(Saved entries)
*** Begin section ***

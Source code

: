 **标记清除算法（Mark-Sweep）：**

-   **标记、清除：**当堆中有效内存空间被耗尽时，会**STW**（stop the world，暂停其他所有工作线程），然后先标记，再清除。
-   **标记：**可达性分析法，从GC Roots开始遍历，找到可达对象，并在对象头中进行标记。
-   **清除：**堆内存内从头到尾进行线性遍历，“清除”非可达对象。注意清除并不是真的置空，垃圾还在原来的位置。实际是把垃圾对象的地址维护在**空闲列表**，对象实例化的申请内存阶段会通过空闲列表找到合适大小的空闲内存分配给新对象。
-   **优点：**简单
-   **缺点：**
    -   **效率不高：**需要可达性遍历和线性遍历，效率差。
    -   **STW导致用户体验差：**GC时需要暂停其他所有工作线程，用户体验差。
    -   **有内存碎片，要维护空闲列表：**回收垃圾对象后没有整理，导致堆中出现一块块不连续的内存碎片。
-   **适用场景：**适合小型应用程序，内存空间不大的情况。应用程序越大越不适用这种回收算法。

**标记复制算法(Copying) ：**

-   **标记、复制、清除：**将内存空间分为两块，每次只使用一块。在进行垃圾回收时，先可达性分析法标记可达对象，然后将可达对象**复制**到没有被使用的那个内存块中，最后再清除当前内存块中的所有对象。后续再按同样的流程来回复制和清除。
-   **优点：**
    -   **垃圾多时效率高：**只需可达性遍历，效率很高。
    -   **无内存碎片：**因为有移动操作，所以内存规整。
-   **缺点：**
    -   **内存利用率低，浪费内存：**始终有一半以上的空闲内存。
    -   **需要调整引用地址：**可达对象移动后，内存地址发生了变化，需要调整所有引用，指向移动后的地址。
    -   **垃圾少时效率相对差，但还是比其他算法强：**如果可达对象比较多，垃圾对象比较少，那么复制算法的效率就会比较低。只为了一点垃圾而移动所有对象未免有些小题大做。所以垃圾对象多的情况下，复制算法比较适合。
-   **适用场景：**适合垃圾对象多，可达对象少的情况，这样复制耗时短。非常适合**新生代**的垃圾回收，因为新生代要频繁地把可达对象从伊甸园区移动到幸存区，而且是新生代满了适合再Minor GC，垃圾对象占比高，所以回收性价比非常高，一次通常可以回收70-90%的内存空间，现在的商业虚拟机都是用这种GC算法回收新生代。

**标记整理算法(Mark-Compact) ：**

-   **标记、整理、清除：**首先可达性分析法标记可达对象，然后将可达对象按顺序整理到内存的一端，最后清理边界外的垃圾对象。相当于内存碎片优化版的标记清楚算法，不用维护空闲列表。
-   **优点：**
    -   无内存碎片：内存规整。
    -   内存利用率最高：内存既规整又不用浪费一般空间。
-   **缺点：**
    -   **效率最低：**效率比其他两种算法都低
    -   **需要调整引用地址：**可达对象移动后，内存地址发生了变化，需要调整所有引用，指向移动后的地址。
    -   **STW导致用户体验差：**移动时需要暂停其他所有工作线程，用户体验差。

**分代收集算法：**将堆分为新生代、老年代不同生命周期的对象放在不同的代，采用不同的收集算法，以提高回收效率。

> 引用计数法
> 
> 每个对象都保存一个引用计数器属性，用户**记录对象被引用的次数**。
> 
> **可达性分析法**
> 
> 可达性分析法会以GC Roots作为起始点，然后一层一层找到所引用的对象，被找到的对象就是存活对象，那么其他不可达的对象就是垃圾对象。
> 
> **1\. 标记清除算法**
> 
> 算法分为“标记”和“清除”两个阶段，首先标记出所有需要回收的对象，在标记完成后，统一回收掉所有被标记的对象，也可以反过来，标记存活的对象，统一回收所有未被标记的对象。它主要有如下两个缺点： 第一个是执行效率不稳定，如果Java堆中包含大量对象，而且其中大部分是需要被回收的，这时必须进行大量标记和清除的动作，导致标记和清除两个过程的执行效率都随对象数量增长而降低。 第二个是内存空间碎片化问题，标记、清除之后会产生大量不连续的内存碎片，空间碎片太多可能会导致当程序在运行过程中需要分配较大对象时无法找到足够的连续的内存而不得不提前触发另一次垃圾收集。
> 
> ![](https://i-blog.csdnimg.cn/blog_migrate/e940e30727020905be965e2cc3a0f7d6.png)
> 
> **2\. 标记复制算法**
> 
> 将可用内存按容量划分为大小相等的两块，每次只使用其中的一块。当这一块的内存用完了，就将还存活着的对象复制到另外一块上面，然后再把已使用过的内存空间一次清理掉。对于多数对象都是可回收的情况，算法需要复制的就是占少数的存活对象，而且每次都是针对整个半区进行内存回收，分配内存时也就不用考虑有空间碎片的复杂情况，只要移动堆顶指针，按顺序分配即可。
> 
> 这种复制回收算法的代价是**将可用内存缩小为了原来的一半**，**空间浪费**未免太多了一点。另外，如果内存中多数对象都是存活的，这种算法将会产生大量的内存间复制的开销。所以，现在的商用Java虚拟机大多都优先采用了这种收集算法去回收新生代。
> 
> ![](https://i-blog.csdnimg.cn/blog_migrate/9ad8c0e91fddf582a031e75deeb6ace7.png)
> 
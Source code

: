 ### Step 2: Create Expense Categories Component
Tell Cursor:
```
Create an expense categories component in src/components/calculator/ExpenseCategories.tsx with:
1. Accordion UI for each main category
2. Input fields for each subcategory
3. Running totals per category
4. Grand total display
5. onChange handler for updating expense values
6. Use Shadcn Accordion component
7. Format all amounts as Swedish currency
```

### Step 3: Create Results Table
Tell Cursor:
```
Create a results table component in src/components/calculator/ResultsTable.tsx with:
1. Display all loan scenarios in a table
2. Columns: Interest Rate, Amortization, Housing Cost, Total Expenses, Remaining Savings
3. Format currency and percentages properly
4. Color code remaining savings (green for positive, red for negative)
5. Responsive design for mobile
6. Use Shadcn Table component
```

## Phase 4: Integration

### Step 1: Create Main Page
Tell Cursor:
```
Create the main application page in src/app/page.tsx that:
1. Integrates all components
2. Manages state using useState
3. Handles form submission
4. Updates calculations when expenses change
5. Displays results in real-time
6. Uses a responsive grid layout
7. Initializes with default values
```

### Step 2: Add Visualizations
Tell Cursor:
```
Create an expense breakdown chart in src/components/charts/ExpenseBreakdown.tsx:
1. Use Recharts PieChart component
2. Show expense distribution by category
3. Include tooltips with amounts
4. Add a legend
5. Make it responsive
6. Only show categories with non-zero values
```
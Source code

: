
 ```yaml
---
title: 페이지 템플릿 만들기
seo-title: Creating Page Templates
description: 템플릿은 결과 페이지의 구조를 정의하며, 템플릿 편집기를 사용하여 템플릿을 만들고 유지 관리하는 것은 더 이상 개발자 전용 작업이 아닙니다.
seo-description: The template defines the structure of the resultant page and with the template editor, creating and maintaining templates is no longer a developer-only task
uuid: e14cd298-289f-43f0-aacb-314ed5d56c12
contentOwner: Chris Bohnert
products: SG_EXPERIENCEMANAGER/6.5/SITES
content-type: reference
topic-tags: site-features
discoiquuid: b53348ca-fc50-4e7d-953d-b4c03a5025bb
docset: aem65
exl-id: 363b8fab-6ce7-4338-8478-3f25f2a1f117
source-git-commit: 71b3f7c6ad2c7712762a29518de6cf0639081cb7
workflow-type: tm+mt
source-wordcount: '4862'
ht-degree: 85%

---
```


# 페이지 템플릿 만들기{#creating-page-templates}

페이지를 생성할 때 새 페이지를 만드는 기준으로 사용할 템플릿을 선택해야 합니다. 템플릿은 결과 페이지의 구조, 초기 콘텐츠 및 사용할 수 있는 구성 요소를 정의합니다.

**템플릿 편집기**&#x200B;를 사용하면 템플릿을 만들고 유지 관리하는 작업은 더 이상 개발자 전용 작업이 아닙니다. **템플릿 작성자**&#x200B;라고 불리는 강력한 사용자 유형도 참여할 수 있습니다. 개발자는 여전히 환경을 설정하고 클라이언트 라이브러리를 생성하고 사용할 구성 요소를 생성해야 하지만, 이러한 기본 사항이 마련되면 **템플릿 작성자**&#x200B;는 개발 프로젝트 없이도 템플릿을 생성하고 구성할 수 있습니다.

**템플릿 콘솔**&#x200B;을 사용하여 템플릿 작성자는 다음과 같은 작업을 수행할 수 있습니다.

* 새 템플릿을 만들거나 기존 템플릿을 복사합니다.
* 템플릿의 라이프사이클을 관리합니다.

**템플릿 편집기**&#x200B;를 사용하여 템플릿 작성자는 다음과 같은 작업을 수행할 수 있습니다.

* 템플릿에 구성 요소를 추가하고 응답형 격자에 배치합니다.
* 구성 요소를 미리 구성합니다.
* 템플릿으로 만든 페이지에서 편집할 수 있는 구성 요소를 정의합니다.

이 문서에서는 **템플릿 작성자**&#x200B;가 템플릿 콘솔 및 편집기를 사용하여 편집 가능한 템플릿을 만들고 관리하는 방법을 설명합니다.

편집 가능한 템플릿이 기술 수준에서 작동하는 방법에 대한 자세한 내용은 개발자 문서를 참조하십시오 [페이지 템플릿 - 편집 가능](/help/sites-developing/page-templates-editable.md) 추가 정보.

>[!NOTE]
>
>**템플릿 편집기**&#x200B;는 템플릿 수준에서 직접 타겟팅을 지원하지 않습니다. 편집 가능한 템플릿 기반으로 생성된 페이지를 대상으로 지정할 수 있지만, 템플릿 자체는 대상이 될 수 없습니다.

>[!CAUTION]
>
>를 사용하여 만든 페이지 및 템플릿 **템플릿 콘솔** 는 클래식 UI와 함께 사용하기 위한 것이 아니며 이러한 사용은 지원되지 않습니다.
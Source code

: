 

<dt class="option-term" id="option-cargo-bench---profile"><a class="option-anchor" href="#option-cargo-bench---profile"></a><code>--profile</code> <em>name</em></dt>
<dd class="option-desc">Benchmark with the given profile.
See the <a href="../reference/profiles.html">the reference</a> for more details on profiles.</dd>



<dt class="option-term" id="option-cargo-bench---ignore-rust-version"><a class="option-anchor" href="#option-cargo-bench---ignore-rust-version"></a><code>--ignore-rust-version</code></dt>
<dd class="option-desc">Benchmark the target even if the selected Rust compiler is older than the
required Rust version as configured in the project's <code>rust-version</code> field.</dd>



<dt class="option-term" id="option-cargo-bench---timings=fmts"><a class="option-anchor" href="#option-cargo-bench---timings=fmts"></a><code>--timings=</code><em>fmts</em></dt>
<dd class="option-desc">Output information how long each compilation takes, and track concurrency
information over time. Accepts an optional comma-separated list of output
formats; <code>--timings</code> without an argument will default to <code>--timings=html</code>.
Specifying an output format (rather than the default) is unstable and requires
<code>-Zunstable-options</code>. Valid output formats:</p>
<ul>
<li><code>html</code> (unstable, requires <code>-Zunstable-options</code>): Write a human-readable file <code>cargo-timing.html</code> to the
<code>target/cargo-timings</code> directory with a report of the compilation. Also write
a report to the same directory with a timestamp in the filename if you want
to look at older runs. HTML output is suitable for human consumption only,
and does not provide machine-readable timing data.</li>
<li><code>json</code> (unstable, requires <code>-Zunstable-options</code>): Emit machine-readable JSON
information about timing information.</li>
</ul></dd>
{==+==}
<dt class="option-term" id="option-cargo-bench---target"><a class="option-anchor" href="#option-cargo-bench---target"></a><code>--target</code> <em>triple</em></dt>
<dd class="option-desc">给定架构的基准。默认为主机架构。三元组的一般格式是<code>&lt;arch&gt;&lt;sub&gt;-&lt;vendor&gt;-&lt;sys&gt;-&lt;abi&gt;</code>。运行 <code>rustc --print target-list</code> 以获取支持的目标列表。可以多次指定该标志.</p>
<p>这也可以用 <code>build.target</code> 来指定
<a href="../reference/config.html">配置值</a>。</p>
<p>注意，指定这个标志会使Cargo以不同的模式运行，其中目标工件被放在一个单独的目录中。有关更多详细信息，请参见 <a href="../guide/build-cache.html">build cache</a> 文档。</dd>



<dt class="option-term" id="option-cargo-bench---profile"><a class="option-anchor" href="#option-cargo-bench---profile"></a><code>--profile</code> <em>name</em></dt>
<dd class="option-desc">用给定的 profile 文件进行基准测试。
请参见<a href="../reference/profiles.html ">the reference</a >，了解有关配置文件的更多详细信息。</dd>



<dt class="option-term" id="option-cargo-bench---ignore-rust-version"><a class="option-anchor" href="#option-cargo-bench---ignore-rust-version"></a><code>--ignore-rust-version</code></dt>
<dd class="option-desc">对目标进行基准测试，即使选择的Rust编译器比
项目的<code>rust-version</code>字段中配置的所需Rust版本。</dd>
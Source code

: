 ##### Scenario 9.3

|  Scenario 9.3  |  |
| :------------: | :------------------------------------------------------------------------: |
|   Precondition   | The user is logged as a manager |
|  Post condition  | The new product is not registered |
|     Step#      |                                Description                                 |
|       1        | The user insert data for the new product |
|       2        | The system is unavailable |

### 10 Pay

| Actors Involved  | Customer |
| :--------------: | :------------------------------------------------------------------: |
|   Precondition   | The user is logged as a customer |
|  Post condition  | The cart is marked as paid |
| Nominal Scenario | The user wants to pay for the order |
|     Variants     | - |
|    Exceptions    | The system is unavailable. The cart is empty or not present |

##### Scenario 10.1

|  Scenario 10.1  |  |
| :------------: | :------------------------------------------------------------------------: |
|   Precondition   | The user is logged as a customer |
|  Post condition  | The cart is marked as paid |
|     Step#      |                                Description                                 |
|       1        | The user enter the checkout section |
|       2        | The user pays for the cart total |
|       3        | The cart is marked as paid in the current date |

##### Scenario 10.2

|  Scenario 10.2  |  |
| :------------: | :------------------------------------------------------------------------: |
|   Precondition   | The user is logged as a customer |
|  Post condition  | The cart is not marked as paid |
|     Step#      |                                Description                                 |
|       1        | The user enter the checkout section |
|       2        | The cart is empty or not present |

*** End section ***

(WHAT IS REQUIRED):
Lines above with the string "data" need to be found and copied.

(ANSWER SPACE):
and does not provide machine-readable timing data.</li>
|       1        | The user insert data for the new product |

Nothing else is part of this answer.